§ Problem description
Each line below with the string "false" should be copied.
__________
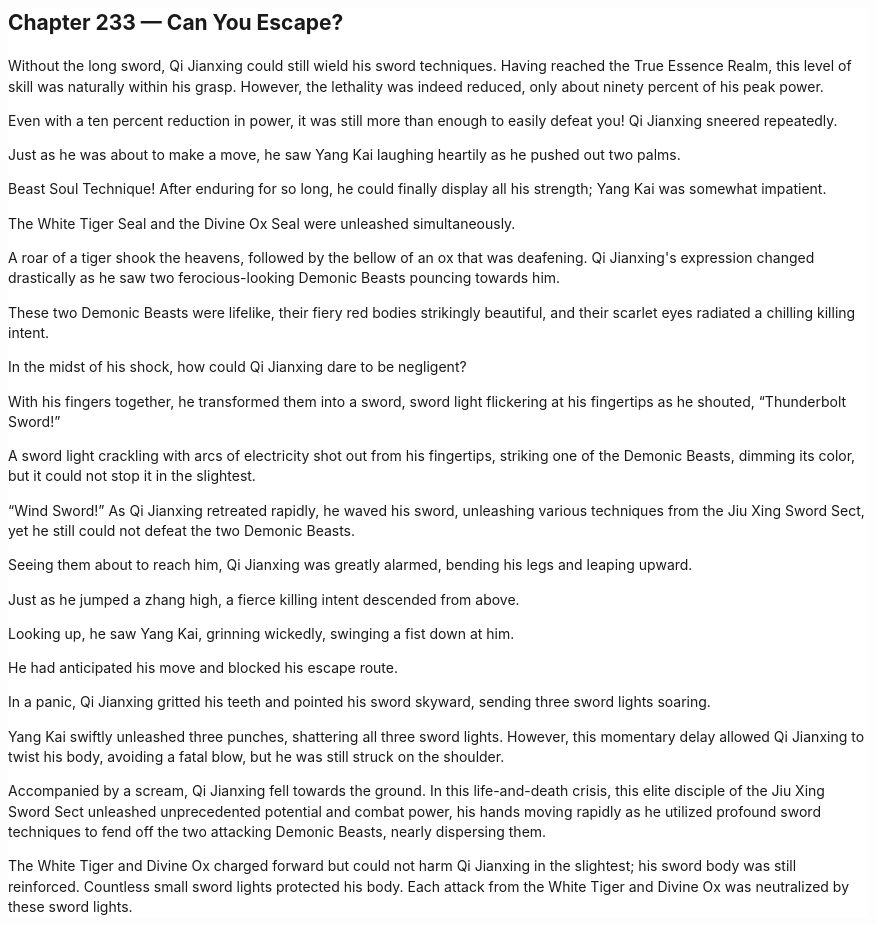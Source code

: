 ## Chapter 233 — Can You Escape?

Without the long sword, Qi Jianxing could still wield his sword techniques. Having reached the True Essence Realm, this level of skill was naturally within his grasp. However, the lethality was indeed reduced, only about ninety percent of his peak power.

Even with a ten percent reduction in power, it was still more than enough to easily defeat you! Qi Jianxing sneered repeatedly.

Just as he was about to make a move, he saw Yang Kai laughing heartily as he pushed out two palms.

Beast Soul Technique! After enduring for so long, he could finally display all his strength; Yang Kai was somewhat impatient.

The White Tiger Seal and the Divine Ox Seal were unleashed simultaneously.

A roar of a tiger shook the heavens, followed by the bellow of an ox that was deafening. Qi Jianxing's expression changed drastically as he saw two ferocious-looking Demonic Beasts pouncing towards him.

These two Demonic Beasts were lifelike, their fiery red bodies strikingly beautiful, and their scarlet eyes radiated a chilling killing intent.

In the midst of his shock, how could Qi Jianxing dare to be negligent?

With his fingers together, he transformed them into a sword, sword light flickering at his fingertips as he shouted, “Thunderbolt Sword!”

A sword light crackling with arcs of electricity shot out from his fingertips, striking one of the Demonic Beasts, dimming its color, but it could not stop it in the slightest.

“Wind Sword!” As Qi Jianxing retreated rapidly, he waved his sword, unleashing various techniques from the Jiu Xing Sword Sect, yet he still could not defeat the two Demonic Beasts.

Seeing them about to reach him, Qi Jianxing was greatly alarmed, bending his legs and leaping upward.

Just as he jumped a zhang high, a fierce killing intent descended from above.

Looking up, he saw Yang Kai, grinning wickedly, swinging a fist down at him.

He had anticipated his move and blocked his escape route.

In a panic, Qi Jianxing gritted his teeth and pointed his sword skyward, sending three sword lights soaring.

Yang Kai swiftly unleashed three punches, shattering all three sword lights. However, this momentary delay allowed Qi Jianxing to twist his body, avoiding a fatal blow, but he was still struck on the shoulder.

Accompanied by a scream, Qi Jianxing fell towards the ground. In this life-and-death crisis, this elite disciple of the Jiu Xing Sword Sect unleashed unprecedented potential and combat power, his hands moving rapidly as he utilized profound sword techniques to fend off the two attacking Demonic Beasts, nearly dispersing them.

The White Tiger and Divine Ox charged forward but could not harm Qi Jianxing in the slightest; his sword body was still reinforced. Countless small sword lights protected his body. Each attack from the White Tiger and Divine Ox was neutralized by these sword lights.
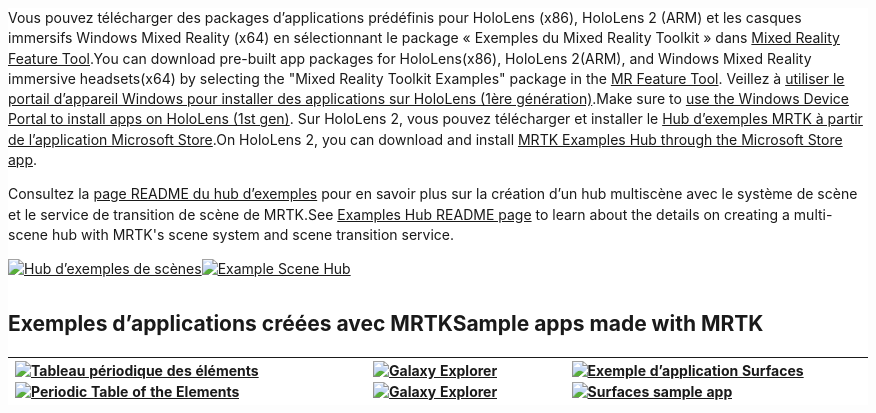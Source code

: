 <span data-ttu-id="26a8e-274">Vous pouvez télécharger des packages d’applications prédéfinis pour HoloLens (x86), HoloLens 2 (ARM) et les casques immersifs Windows Mixed Reality (x64) en sélectionnant le package « Exemples du Mixed Reality Toolkit » dans [Mixed Reality Feature Tool](/windows/mixed-reality/develop/unity/welcome-to-mr-feature-tool).</span><span class="sxs-lookup"><span data-stu-id="26a8e-274">You can download pre-built app packages for HoloLens(x86), HoloLens 2(ARM), and Windows Mixed Reality immersive headsets(x64) by selecting the "Mixed Reality Toolkit Examples" package in the [MR Feature Tool](/windows/mixed-reality/develop/unity/welcome-to-mr-feature-tool).</span></span> <span data-ttu-id="26a8e-275">Veillez à [utiliser le portail d’appareil Windows pour installer des applications sur HoloLens (1ère génération)](/hololens/hololens-install-apps#use-the-windows-device-portal-to-install-apps-on-hololens).</span><span class="sxs-lookup"><span data-stu-id="26a8e-275">Make sure to [use the Windows Device Portal to install apps on HoloLens (1st gen)](/hololens/hololens-install-apps#use-the-windows-device-portal-to-install-apps-on-hololens).</span></span> <span data-ttu-id="26a8e-276">Sur HoloLens 2, vous pouvez télécharger et installer le [Hub d’exemples MRTK à partir de l’application Microsoft Store](https://www.microsoft.com/p/mrtk-examples-hub/9mv8c39l2sj4).</span><span class="sxs-lookup"><span data-stu-id="26a8e-276">On HoloLens 2, you can download and install [MRTK Examples Hub through the Microsoft Store app](https://www.microsoft.com/p/mrtk-examples-hub/9mv8c39l2sj4).</span></span>

<span data-ttu-id="26a8e-277">Consultez la [page README du hub d’exemples](features/example-scenes/example-hub.md) pour en savoir plus sur la création d’un hub multiscène avec le système de scène et le service de transition de scène de MRTK.</span><span class="sxs-lookup"><span data-stu-id="26a8e-277">See [Examples Hub README page](features/example-scenes/example-hub.md) to learn about the details on creating a multi-scene hub with MRTK's scene system and scene transition service.</span></span>

<span data-ttu-id="26a8e-278">[![Hub d’exemples de scènes](features/images/MRTK_ExamplesHub.png)](features/example-scenes/hand-interaction-examples.md)</span><span class="sxs-lookup"><span data-stu-id="26a8e-278">[![Example Scene Hub](features/images/MRTK_ExamplesHub.png)](features/example-scenes/hand-interaction-examples.md)</span></span>

## <a name="sample-apps-made-with-mrtk"></a><span data-ttu-id="26a8e-279">Exemples d’applications créées avec MRTK</span><span class="sxs-lookup"><span data-stu-id="26a8e-279">Sample apps made with MRTK</span></span>

| <span data-ttu-id="26a8e-280">[![Tableau périodique des éléments](features/images/MRDL_PeriodicTable.jpg)](https://medium.com/@dongyoonpark/bringing-the-periodic-table-of-the-elements-app-to-hololens-2-with-mrtk-v2-a6e3d8362158)</span><span class="sxs-lookup"><span data-stu-id="26a8e-280">[![Periodic Table of the Elements](features/images/MRDL_PeriodicTable.jpg)](https://medium.com/@dongyoonpark/bringing-the-periodic-table-of-the-elements-app-to-hololens-2-with-mrtk-v2-a6e3d8362158)</span></span>| <span data-ttu-id="26a8e-281">[![Galaxy Explorer](features/images/MRTK_GalaxyExplorer.jpg)](/windows/mixed-reality/galaxy-explorer-update)</span><span class="sxs-lookup"><span data-stu-id="26a8e-281">[![Galaxy Explorer](features/images/MRTK_GalaxyExplorer.jpg)](/windows/mixed-reality/galaxy-explorer-update)</span></span>| <span data-ttu-id="26a8e-282">[![Exemple d’application Surfaces](features/images/MRDL_Surfaces.jpg)](/windows/mixed-reality/sampleapp-surfaces)</span><span class="sxs-lookup"><span data-stu-id="26a8e-282">[![Surfaces sample app](features/images/MRDL_Surfaces.jpg)](/windows/mixed-reality/sampleapp-surfaces)</span></span>|
|:--- | :--- | :--- |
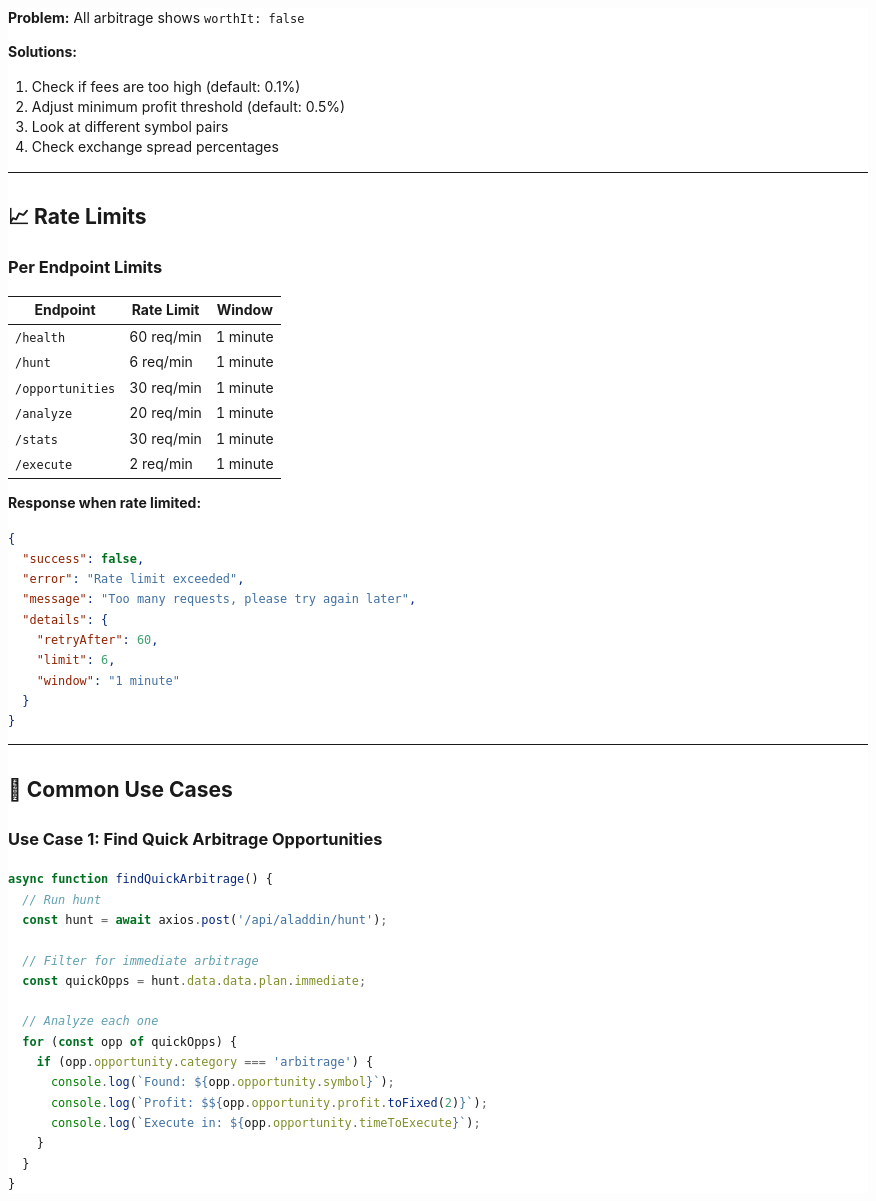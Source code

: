 **Problem:** All arbitrage shows `worthIt: false`

**Solutions:**
1. Check if fees are too high (default: 0.1%)
2. Adjust minimum profit threshold (default: 0.5%)
3. Look at different symbol pairs
4. Check exchange spread percentages

---

## 📈 Rate Limits

### Per Endpoint Limits

| Endpoint | Rate Limit | Window |
|----------|-----------|--------|
| `/health` | 60 req/min | 1 minute |
| `/hunt` | 6 req/min | 1 minute |
| `/opportunities` | 30 req/min | 1 minute |
| `/analyze` | 20 req/min | 1 minute |
| `/stats` | 30 req/min | 1 minute |
| `/execute` | 2 req/min | 1 minute |

**Response when rate limited:**
```json
{
  "success": false,
  "error": "Rate limit exceeded",
  "message": "Too many requests, please try again later",
  "details": {
    "retryAfter": 60,
    "limit": 6,
    "window": "1 minute"
  }
}
```

---

## 🎯 Common Use Cases

### Use Case 1: Find Quick Arbitrage Opportunities

```javascript
async function findQuickArbitrage() {
  // Run hunt
  const hunt = await axios.post('/api/aladdin/hunt');
  
  // Filter for immediate arbitrage
  const quickOpps = hunt.data.data.plan.immediate;
  
  // Analyze each one
  for (const opp of quickOpps) {
    if (opp.opportunity.category === 'arbitrage') {
      console.log(`Found: ${opp.opportunity.symbol}`);
      console.log(`Profit: $${opp.opportunity.profit.toFixed(2)}`);
      console.log(`Execute in: ${opp.opportunity.timeToExecute}`);
    }
  }
}
```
__________
§ Answer section
: **Problem:** All arbitrage shows `worthIt: false`
  "success": false,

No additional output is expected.